## Work order:
Wherever "debes" turns up in the entries, copy out the line that holds it.

----

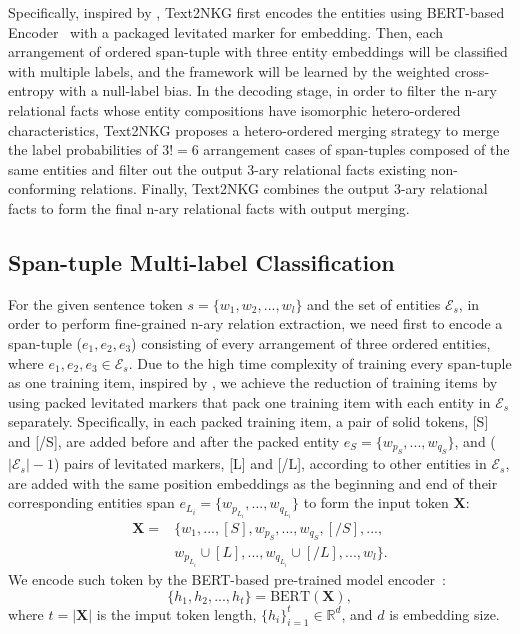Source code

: \documentclass{article} \usepackage{iclr2024_conference,times}
\begin{document}
Specifically, inspired by \cite{PL-Marker}, Text2NKG first encodes the entities using BERT-based Encoder~\citep{Bert} with a packaged levitated marker for embedding. Then, each arrangement of ordered span-tuple with three entity embeddings will be classified with multiple labels, and the framework will be learned by the weighted cross-entropy with a null-label bias. In the decoding stage, in order to filter the n-ary relational facts whose entity compositions have isomorphic hetero-ordered characteristics, Text2NKG proposes a hetero-ordered merging strategy to merge the label probabilities of $3!=6$ arrangement cases of span-tuples composed of the same entities and filter out the output 3-ary relational facts existing non-conforming relations. Finally, Text2NKG combines the output 3-ary relational facts to form the final n-ary relational facts with output merging.

\subsection{Span-tuple Multi-label Classification}

 

For the given sentence token $s=\{w_1,w_2,...,w_l\}$ and the set of entities $\mathcal{E}_s$, in order to perform fine-grained n-ary relation extraction, we need first to encode a span-tuple ($e_1,e_2,e_3$) consisting of every arrangement of three ordered entities, where $e_1,e_2,e_3\in \mathcal{E}_s$. Due to the high time complexity of training every span-tuple as one training item, inspired by \cite{PL-Marker}, we achieve the reduction of training items by using packed levitated markers that pack one training item with each entity in $\mathcal{E}_s$ separately. Specifically, in each packed training item, a pair of solid tokens, [S] and [/S], are added before and after the packed entity $e_S=\{w_{p_S},...,w_{q_S}\}$, and ($|\mathcal{E}_s|-1$) pairs of levitated markers, [L] and [/L], according to other entities in $\mathcal{E}_s$, are added with the same position embeddings as the beginning and end of their corresponding entities span $e_{L_i}=\{w_{p_{L_i}},...,w_{q_{L_i}}\}$ to form the input token $\mathbf{X}$:
\begin{equation}
\begin{aligned}
\mathbf{X}=&\{w_1,...,[S],w_{p_S},...,w_{q_S},[/S],...,\\&w_{p_{L_i}}\cup[L],...,w_{q_{L_i}}\cup[/L],...,w_l\}.
\end{aligned}
\end{equation}
We encode such token by the BERT-based pre-trained model encoder~\citep{Bert}:
\begin{equation}
\{h_1,h_2,...,h_t\}=\text{BERT}(\mathbf{X}),
\end{equation}
where $t=|\mathbf{X}|$ is the imput token length, $\{h_i\}_{i=1}^t \in \mathbb{R}^d$, and $d$ is embedding size.
\end{document}
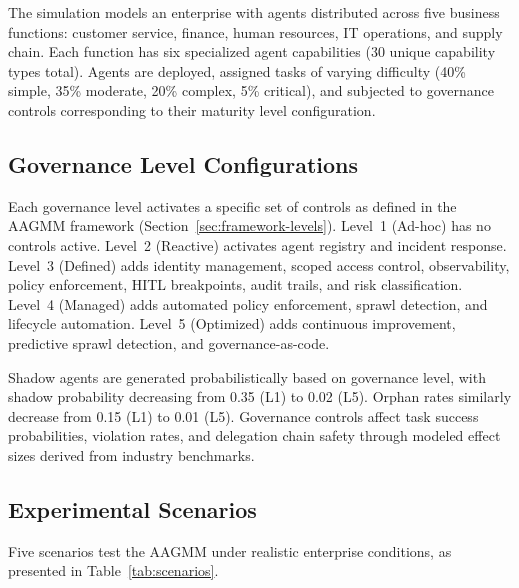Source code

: \documentclass[ai,article,submit,pdftex,moreauthors]{Definitions/mdpi}
\begin{document}
The simulation models an enterprise with agents distributed across five business functions: customer service, finance, human resources, IT operations, and supply chain. Each function has six specialized agent capabilities (30 unique capability types total). Agents are deployed, assigned tasks of varying difficulty (40\% simple, 35\% moderate, 20\% complex, 5\% critical), and subjected to governance controls corresponding to their maturity level configuration.

\subsection{Governance Level Configurations}\label{sec:exp-configs}

Each governance level activates a specific set of controls as defined in the AAGMM framework (Section~\ref{sec:framework-levels}). Level~1 (Ad-hoc) has no controls active. Level~2 (Reactive) activates agent registry and incident response. Level~3 (Defined) adds identity management, scoped access control, observability, policy enforcement, HITL breakpoints, audit trails, and risk classification. Level~4 (Managed) adds automated policy enforcement, sprawl detection, and lifecycle automation. Level~5 (Optimized) adds continuous improvement, predictive sprawl detection, and governance-as-code.

Shadow agents are generated probabilistically based on governance level, with shadow probability decreasing from 0.35 (L1) to 0.02 (L5). Orphan rates similarly decrease from 0.15 (L1) to 0.01 (L5). Governance controls affect task success probabilities, violation rates, and delegation chain safety through modeled effect sizes derived from industry benchmarks.

\subsection{Experimental Scenarios}\label{sec:exp-scenarios}

Five scenarios test the AAGMM under realistic enterprise conditions, as presented in Table~\ref{tab:scenarios}.
\end{document}
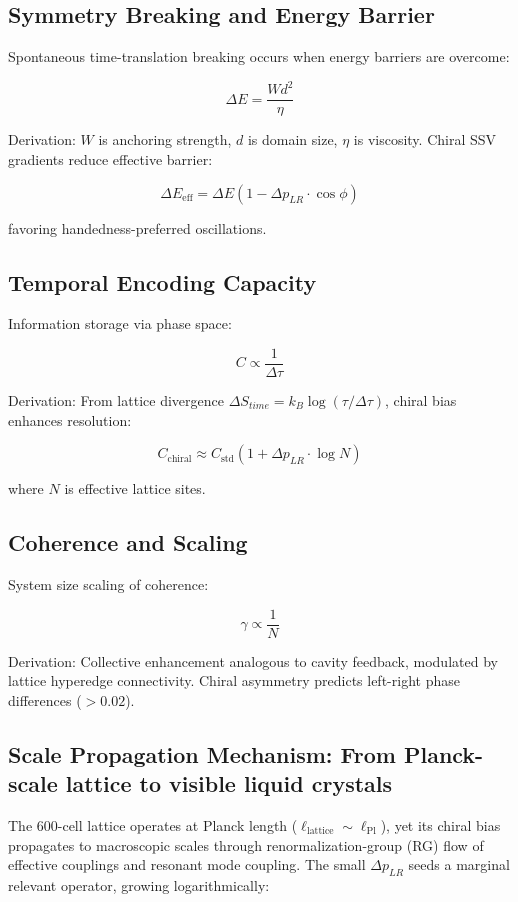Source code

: \documentclass[11pt]{article}
\begin{document}
\subsection{Symmetry Breaking and Energy Barrier}
Spontaneous time-translation breaking occurs when energy barriers are overcome:

\[
\Delta E = \frac{W d^2}{\eta}
\]

Derivation: $W$ is anchoring strength, $d$ is domain size, $\eta$ is viscosity. Chiral SSV gradients reduce effective barrier:

\[
\Delta E_{\text{eff}} = \Delta E (1 - \Delta p_{LR} \cdot \cos\phi)
\]

favoring handedness-preferred oscillations.

\subsection{Temporal Encoding Capacity}
Information storage via phase space:

\[
C \propto \frac{1}{\Delta \tau}
\]

Derivation: From lattice divergence $\Delta S_{time} = k_B \log(\tau / \Delta \tau)$, chiral bias enhances resolution:

\[
C_{\text{chiral}} \approx C_{\text{std}} (1 + \Delta p_{LR} \cdot \log N)
\]

where $N$ is effective lattice sites.

\subsection{Coherence and Scaling}
System size scaling of coherence:

\[
\gamma \propto \frac{1}{N}
\]

Derivation: Collective enhancement analogous to cavity feedback, modulated by lattice hyperedge connectivity. Chiral asymmetry predicts left-right phase differences ($> 0.02$).

\subsection{Scale Propagation Mechanism: From Planck-scale lattice to visible liquid crystals}
The 600-cell lattice operates at Planck length ($\ell_{\text{lattice}} \sim \ell_{\text{Pl}}$), yet its chiral bias propagates to macroscopic scales through renormalization-group (RG) flow of effective couplings and resonant mode coupling. The small $\Delta p_{LR}$ seeds a marginal relevant operator, growing logarithmically:
\end{document}
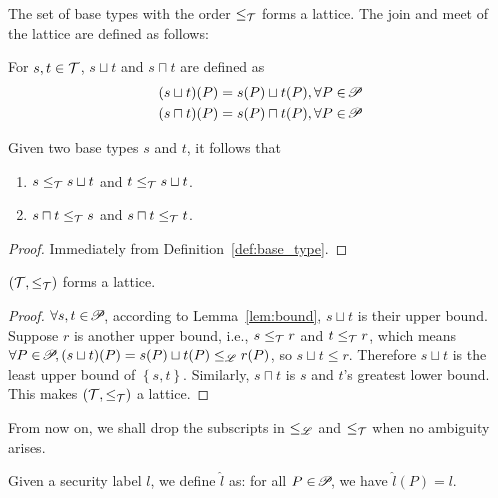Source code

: {The set of base types with the order $\leq_{\mathcal{T}}$ forms a lattice. The join and meet
of the lattice are defined as follows:

\begin{definition}\label{def:type-cup-cap}
For $s, t\in\mathcal{T}$, $s\sqcup t$ and $s\sqcap t$ are defined as
{\myeqsize\begin{align*}
(s\sqcup t)(P) =  s(P)\sqcup t(P), \forall P \in \!\mathscr{P}\!\\
(s\sqcap t)(P) =  s(P)\sqcap t(P), \forall P \in \!\mathscr{P}\!
\end{align*}}
\end{definition}


\begin{lemma}\label{lem:bound}
Given two base types $s$ and $t$, it follows that
\begin{enumerate}[label*=(\alph*)]
\item $s \leq_{\mathcal{T}} s\sqcup t$ and $t\leq_{\mathcal{T}} s\sqcup t$.
\item $s\sqcap t \leq_{\mathcal{T}} s$ and $s\sqcap t \leq_{\mathcal{T}} t$.
\end{enumerate}
\end{lemma}
 \begin{proof}
Immediately from Definition~\ref{def:base_type}.
 \end{proof}


\begin{lemma}\label{lem:lattice}
$(\mathcal{T}, \leq_{\mathcal{T}})$ forms a lattice.
\end{lemma}
 \begin{proof}
 $\forall s,t\in\!\mathscr{P}\!$, according to Lemma~\ref{lem:bound}, $s \sqcup t$ is their upper bound. Suppose $r$ is another upper bound, i.e., $s\leq_{\mathcal{T}} r$ and $t\leq_{\mathcal{T}} r$, which means $\forall P\in\!\mathscr{P}\!, (s\sqcup t)(P)=s(P)\sqcup t(P)\leq_{\mathscr{L}} r(P)$, so $s\sqcup t\leq r$. Therefore $s\sqcup t$ is the least upper bound of $\left\{s,t\right\}$. Similarly, $s\sqcap t$ is $s$ and $t$'s greatest lower bound. This makes $(\mathcal{T}, \leq_{\mathcal{T}})$ a lattice.
 \end{proof}


From now on, we shall drop the subscripts in $\leq_{\mathscr{L}}$ and $\leq_{\mathcal{T}}$ when no ambiguity arises.



\begin{definition}
\label{def:embed}
Given a security label $l$, we define $\hat{l}$ as:
for all $P \in \!\mathscr{P}\!$, we have $\hat{l}(P) = l$.
\end{definition}

}
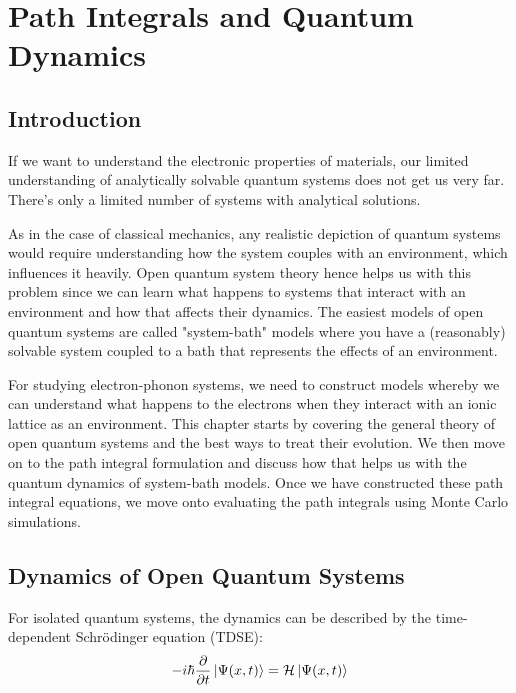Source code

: 
\section{Path Integrals and Quantum Dynamics} %


\subsection{Introduction}

If we want to understand the electronic properties of materials, our limited understanding of analytically solvable quantum systems does not get us very far. There's only a limited number of systems with analytical solutions.

As in the case of classical mechanics, any realistic depiction of quantum systems would require understanding how the system couples with an environment, which influences it heavily. Open quantum system theory hence helps us with this problem since we can learn what happens to systems that interact with an environment and how that affects their dynamics. The easiest models of open quantum systems are called "system-bath" models where you have a (reasonably) solvable system coupled to a bath that represents the effects of an environment.

For studying electron-phonon systems, we need to construct models whereby we can understand what happens to the electrons when they interact with an ionic lattice as an environment. This chapter starts by covering the general theory of open quantum systems and the best ways to treat their evolution. We then move on to the path integral formulation and discuss how that helps us with the quantum dynamics of system-bath models. Once we have constructed these path integral equations, we move onto evaluating the path integrals using Monte Carlo simulations. 


\subsection{Dynamics of Open Quantum Systems}

For isolated quantum systems, the dynamics can be described by the time-dependent Schr{\"o}dinger equation (TDSE): \begin{equation}\label{4.1} -i\hbar \frac{\partial}{\partial t} \ket{\Psi(x, t)} = \mathcal{H} \ket{\Psi(x, t)}\end{equation}

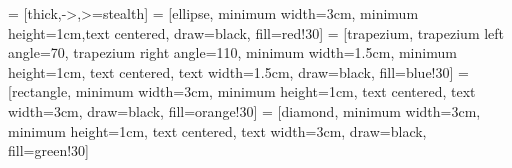  = [thick,->,>=stealth]
 = [ellipse, minimum width=3cm, minimum height=1cm,text centered, draw=black, fill=red!30]
 = [trapezium, trapezium left angle=70, trapezium right angle=110, minimum width=1.5cm, minimum height=1cm, text centered, text width=1.5cm, draw=black, fill=blue!30]
 = [rectangle, minimum width=3cm, minimum height=1cm, text centered, text width=3cm, draw=black, fill=orange!30]
 = [diamond, minimum width=3cm, minimum height=1cm, text centered, text width=3cm, draw=black, fill=green!30]

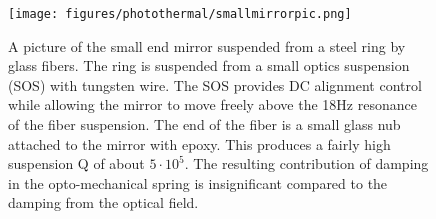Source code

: \begin{figure}[htp]
\texttt{[image: figures/photothermal/smallmirrorpic.png]}%
\caption[End mirror picture]{A picture of the small end mirror suspended from a steel ring by glass fibers. The ring is suspended from a small optics suspension (SOS) with tungsten wire.
The SOS provides DC alignment control while allowing the mirror to move freely above the 18Hz resonance of the fiber suspension. The end of the fiber is a small glass nub attached to the mirror with epoxy. This produces a fairly high suspension Q of about $5 \cdot 10^5$. The resulting contribution of damping in the opto-mechanical spring is insignificant compared to the damping from the optical field.}%
\label{fig:smallmirrorpic}%
\end{figure}





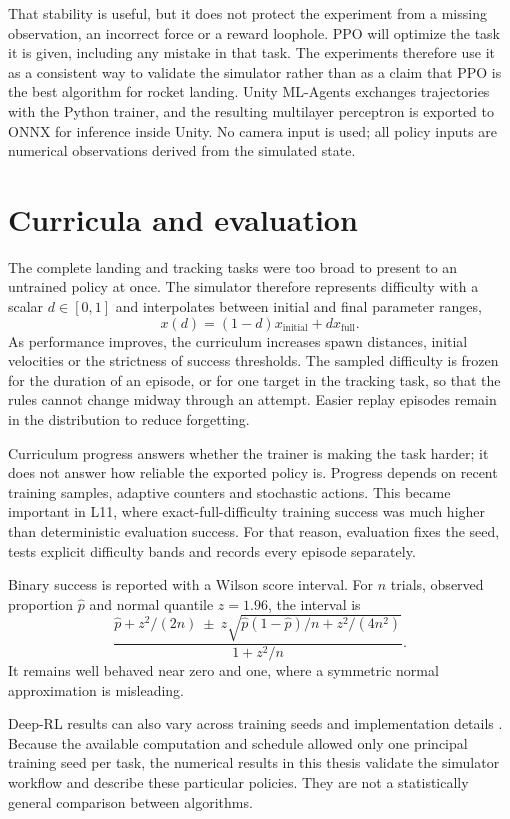 That stability is useful, but it does not protect the experiment from a missing observation, an
incorrect force or a reward loophole. PPO will optimize the task it is given, including any
mistake in that task. The experiments therefore use it as a consistent way to validate the
simulator rather than as a claim that PPO is the best algorithm for rocket landing. Unity
ML-Agents exchanges trajectories with the Python trainer, and the resulting multilayer
perceptron is exported to ONNX for inference inside Unity. No camera input is used; all policy
inputs are numerical observations derived from the simulated state.

\section{Curricula and evaluation}

The complete landing and tracking tasks were too broad to present to an untrained policy at
once. The simulator therefore represents difficulty with a scalar $d\in[0,1]$ and interpolates
between initial and final parameter ranges,
\begin{equation}
  x(d)=(1-d)x_{\mathrm{initial}}+d x_{\mathrm{full}}.
  \label{eq:curriculum-interpolation}
\end{equation}
As performance improves, the curriculum increases spawn distances, initial velocities or the
strictness of success thresholds. The sampled difficulty is frozen for the duration of an
episode, or for one target in the tracking task, so that the rules cannot change midway through
an attempt. Easier replay episodes remain in the distribution to reduce forgetting.

Curriculum progress answers whether the trainer is making the task harder; it does not answer
how reliable the exported policy is. Progress depends on recent training samples, adaptive
counters and stochastic actions. This became important in L11, where exact-full-difficulty
training success was much higher than deterministic evaluation success. For that reason,
evaluation fixes the seed, tests explicit difficulty bands and records every episode separately.

Binary success is reported with a Wilson score interval. For $n$ trials, observed proportion
$\hat p$ and normal quantile $z=1.96$, the interval is
\begin{equation}
\frac{\hat p+z^2/(2n)\ \pm\ z\sqrt{\hat p(1-\hat p)/n+z^2/(4n^2)}}
     {1+z^2/n}.
\label{eq:wilson}
\end{equation}
It remains well behaved near zero and one, where a symmetric normal approximation is misleading.

Deep-RL results can also vary across training seeds and implementation details
\cite{henderson2018matters,agarwal2021precipice}. Because the available computation and schedule
allowed only one principal training seed per task, the numerical results in this thesis validate
the simulator workflow and describe these particular policies. They are not a statistically
general comparison between algorithms.
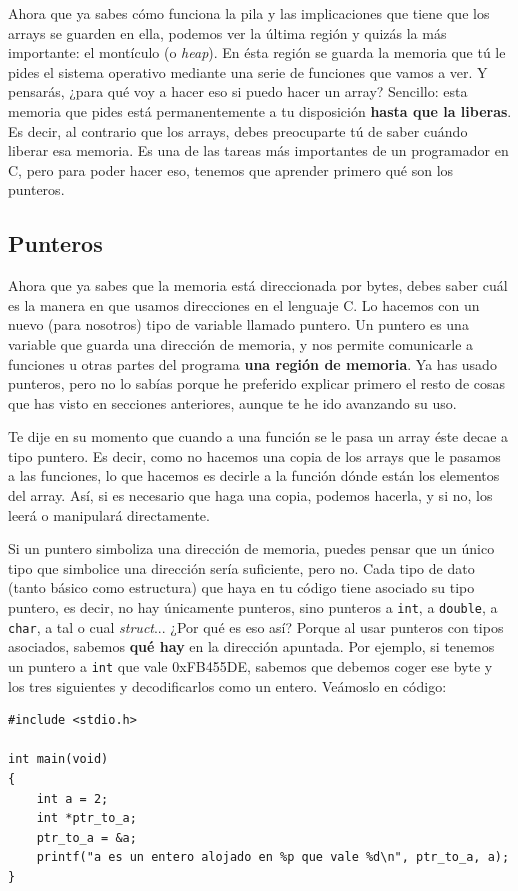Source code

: \documentclass[a4paper]{article}
\begin{document}
Ahora que ya sabes cómo funciona la pila y las implicaciones que tiene que
los arrays se guarden en ella, podemos ver la última región y quizás la más
importante: el montículo (o \textit{heap}). En ésta región se guarda la memoria
que tú le pides el sistema operativo mediante una serie de funciones que vamos
a ver. Y pensarás, ¿para qué voy a hacer eso si puedo hacer un array? Sencillo:
esta memoria que pides está permanentemente a tu disposición \textbf{hasta que
la liberas}. Es decir, al contrario que los arrays, debes preocuparte tú de
saber cuándo liberar esa memoria. Es una de las tareas más importantes de
un programador en C, pero para poder hacer eso, tenemos que aprender primero
qué son los punteros.
\subsection{Punteros}
Ahora que ya sabes que la memoria está direccionada por bytes, debes saber cuál
es la manera en que usamos direcciones en el lenguaje C. Lo hacemos con un nuevo
(para nosotros) tipo de variable llamado puntero. Un puntero es
una variable que guarda una dirección de memoria, y nos permite comunicarle a
funciones u otras partes del programa \textbf{una región de memoria}.
Ya has usado punteros, pero no lo sabías porque he preferido explicar primero
el resto de cosas que has visto en secciones anteriores, aunque te he ido
avanzando su uso.

Te dije en su momento que cuando a una función se le pasa un array éste decae
a tipo puntero. Es decir, como no hacemos una copia de los arrays que le pasamos
a las funciones, lo que hacemos es decirle a la función dónde están los elementos
del array. Así, si es necesario que haga una copia, podemos hacerla, y si no,
los leerá o manipulará directamente.

Si un puntero simboliza una dirección de memoria, puedes pensar que un único
tipo que simbolice una dirección sería suficiente, pero no. Cada tipo de dato
(tanto básico como estructura) que haya en tu código tiene asociado su tipo
puntero, es decir, no hay únicamente punteros, sino punteros a \verb!int!, a
\verb!double!, a \verb!char!, a tal o cual \textit{struct}... ¿Por qué es eso
así? Porque al usar punteros con tipos asociados, sabemos \textbf{qué hay} en la
dirección apuntada. Por ejemplo, si tenemos un puntero a \verb!int! que vale
0xFB455DE, sabemos que debemos coger ese byte y los tres siguientes
y decodificarlos como un entero. Veámoslo en código:

\noindent
\begin{minipage}[H]{\linewidth}
\mbox{}
\begin{lstlisting}[style=C, label={lst:pointers1},
caption={Ejemplo de uso de punteros}]
#include <stdio.h>

int main(void)
{
    int a = 2;
    int *ptr_to_a;
    ptr_to_a = &a;
    printf("a es un entero alojado en %p que vale %d\n", ptr_to_a, a);
}
\end{lstlisting}
\end{minipage}
\end{document}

----

## Answer space:
la liberas}. Es decir, al contrario que los arrays, debes preocuparte tú de
Ahora que ya sabes que la memoria está direccionada por bytes, debes saber cuál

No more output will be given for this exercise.